Here's a story we see play out all the time.
Business owner Kathy grew a successful 300-employee tech firm with her husband 30 years ago. Over time, they had hired 5 executives who helped them manage the company.
The benefit plan was set up when they were smaller and they purchased coverage in an amount of a flat $25,000 of life insurance for all employees. They were offered a chance to increase it to 1x salary to keep up up with the cost of living, and declined. They also were offered to increase the coverage for the owners & executives, which was quoted but declined.
Years went by without re-examining this clause.
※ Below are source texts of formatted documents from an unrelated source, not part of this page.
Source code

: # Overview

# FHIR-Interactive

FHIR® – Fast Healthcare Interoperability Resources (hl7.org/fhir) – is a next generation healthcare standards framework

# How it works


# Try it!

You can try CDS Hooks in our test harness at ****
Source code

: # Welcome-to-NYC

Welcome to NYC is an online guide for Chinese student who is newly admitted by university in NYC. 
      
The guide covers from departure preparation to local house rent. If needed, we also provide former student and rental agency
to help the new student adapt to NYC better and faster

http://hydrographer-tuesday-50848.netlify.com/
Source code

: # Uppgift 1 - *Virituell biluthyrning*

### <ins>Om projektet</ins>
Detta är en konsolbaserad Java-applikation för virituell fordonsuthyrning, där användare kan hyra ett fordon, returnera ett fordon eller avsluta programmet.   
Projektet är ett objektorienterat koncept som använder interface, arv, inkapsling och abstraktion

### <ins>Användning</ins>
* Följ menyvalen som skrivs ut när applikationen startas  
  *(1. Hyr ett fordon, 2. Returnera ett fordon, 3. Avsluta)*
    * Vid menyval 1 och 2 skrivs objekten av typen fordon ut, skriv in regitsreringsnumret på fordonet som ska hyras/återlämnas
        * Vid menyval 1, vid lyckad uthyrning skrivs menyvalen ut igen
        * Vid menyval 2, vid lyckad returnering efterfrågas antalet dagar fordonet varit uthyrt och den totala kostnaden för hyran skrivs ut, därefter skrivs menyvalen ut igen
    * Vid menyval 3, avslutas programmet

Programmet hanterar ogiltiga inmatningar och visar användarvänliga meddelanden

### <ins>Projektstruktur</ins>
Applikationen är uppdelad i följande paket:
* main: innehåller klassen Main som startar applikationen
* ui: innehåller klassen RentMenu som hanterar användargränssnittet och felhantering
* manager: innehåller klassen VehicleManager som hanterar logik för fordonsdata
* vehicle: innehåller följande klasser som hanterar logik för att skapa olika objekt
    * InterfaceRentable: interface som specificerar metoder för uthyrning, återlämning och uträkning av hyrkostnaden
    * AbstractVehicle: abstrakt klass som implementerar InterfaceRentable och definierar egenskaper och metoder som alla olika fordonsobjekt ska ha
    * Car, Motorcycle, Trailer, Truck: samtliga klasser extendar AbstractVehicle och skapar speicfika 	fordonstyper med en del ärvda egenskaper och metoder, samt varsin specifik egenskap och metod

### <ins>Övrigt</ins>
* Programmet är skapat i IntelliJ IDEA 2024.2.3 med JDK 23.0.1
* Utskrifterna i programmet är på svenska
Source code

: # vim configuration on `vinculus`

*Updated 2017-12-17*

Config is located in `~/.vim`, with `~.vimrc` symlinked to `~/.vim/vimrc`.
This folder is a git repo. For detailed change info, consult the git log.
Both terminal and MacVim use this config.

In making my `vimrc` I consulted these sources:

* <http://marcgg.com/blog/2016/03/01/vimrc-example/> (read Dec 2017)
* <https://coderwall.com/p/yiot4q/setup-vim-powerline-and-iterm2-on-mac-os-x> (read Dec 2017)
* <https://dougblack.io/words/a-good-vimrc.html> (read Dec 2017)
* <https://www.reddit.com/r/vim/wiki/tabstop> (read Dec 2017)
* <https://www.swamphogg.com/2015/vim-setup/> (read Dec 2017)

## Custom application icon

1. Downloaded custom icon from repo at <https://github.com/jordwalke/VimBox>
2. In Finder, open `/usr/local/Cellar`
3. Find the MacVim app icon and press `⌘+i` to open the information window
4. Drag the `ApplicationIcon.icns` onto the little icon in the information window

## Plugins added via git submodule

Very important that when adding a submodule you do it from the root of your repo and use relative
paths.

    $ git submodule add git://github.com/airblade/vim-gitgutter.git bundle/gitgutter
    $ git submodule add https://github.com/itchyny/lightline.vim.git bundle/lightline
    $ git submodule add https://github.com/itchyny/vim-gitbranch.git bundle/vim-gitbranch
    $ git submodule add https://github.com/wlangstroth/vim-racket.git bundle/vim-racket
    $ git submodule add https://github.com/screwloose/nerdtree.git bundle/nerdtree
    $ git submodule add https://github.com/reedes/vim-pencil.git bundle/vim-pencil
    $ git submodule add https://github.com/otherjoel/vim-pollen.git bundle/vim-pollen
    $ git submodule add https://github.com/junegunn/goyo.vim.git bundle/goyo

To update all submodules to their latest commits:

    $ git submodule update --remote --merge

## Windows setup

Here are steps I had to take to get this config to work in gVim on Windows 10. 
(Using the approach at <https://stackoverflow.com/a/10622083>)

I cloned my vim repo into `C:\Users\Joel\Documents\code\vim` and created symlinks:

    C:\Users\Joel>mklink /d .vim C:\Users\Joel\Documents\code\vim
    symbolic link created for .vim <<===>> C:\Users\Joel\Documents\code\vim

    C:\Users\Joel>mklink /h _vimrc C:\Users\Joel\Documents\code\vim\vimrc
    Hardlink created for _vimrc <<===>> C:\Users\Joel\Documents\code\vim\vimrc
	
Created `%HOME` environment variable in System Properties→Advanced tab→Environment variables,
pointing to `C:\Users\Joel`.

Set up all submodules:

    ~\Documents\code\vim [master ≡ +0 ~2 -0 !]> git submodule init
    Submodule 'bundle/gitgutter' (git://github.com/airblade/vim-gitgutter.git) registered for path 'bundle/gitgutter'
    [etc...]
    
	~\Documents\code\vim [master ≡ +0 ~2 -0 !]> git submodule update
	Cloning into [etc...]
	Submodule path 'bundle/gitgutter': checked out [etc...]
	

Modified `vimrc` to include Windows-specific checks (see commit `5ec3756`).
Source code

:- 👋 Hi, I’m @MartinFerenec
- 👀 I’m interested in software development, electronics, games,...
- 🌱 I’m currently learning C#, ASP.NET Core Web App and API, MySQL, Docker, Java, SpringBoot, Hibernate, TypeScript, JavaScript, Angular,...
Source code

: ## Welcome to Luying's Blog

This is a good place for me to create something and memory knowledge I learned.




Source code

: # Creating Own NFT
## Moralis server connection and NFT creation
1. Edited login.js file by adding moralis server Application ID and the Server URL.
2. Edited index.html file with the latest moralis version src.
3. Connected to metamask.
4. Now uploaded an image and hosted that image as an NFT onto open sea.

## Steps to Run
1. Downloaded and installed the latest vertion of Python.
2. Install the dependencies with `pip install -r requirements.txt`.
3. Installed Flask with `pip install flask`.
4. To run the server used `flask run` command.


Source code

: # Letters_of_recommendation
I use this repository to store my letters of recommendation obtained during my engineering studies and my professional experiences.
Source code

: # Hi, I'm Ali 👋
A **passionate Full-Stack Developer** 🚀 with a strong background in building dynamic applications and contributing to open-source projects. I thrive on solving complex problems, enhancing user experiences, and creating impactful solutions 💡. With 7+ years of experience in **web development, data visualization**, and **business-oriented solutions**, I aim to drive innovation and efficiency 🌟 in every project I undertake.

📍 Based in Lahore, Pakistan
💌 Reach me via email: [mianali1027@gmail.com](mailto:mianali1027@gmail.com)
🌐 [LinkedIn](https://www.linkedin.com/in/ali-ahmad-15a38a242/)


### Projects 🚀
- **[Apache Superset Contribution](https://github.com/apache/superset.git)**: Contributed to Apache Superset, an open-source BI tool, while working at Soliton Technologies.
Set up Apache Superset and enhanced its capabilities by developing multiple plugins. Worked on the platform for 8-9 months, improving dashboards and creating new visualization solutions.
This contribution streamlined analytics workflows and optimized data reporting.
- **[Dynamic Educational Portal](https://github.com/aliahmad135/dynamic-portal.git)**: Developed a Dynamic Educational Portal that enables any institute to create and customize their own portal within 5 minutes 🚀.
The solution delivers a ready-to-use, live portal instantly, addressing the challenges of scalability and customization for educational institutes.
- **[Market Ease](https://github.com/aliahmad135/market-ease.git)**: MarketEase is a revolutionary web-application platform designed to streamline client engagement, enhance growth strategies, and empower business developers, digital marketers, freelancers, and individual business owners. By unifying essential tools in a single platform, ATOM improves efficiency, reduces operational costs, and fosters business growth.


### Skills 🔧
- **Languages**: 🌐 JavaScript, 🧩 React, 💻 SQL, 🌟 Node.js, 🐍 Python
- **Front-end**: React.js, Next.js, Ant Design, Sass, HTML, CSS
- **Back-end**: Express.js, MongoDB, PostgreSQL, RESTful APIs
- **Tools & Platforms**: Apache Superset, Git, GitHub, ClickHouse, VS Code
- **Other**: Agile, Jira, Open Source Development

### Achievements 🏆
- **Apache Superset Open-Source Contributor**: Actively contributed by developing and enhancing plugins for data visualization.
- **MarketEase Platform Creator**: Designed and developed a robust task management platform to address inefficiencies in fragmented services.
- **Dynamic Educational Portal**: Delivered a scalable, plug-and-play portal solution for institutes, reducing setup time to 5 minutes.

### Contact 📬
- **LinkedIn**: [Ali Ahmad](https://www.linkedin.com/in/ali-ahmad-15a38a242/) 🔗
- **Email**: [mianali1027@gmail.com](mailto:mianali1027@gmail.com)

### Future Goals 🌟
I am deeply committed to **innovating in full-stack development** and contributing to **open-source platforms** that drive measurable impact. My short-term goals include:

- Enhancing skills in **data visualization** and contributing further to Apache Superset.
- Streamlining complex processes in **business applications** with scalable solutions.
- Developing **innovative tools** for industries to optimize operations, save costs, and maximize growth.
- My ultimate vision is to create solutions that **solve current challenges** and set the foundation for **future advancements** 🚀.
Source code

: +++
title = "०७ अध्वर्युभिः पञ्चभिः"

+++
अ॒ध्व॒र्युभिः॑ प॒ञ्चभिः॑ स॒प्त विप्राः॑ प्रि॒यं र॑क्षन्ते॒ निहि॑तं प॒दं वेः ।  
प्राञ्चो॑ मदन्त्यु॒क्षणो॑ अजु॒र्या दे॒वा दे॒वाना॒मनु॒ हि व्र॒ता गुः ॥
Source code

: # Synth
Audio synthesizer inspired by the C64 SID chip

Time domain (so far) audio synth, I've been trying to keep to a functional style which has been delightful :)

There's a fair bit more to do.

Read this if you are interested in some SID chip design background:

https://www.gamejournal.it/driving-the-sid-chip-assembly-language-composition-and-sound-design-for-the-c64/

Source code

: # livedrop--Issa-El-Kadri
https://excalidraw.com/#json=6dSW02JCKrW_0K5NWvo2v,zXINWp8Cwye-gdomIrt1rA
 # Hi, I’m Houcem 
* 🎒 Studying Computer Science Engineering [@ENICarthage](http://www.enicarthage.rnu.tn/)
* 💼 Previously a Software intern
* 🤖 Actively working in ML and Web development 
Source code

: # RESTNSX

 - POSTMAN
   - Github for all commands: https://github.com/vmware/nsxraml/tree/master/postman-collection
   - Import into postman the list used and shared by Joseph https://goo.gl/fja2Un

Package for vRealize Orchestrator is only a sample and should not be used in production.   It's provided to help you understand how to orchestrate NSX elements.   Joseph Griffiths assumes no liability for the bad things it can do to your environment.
Arthur, a 20-year executive aged 54, who helped them build the company into a successful enterprise, passed away unexpectedly due to cardiac arrest. The insurer paid out the $25,000.
When the cheque was processed, Kathy was shocked and embarrassed."That's all it is?" She asked. "Arthur was making $150,000 with us and was so loyal. I can't give his wife a cheque this small. It barely covers the funeral." We followed up with her two weeks later to see how the family was doing. Kathy replied, "Employees found out how small the insurance was. They passed a hat around to collect donations. I ended up matching the amount from the company. I just wrote them a cheque for another $30,000 from the company."
Lesson? Always assign life insurance as a multiple of salary to keep pace with inflation - medical evidence is not needed to increase salaries (by less than 15%) and it allows the company to save face. The cost to upgrade the life insurance would have been an extra $5 per employee per month.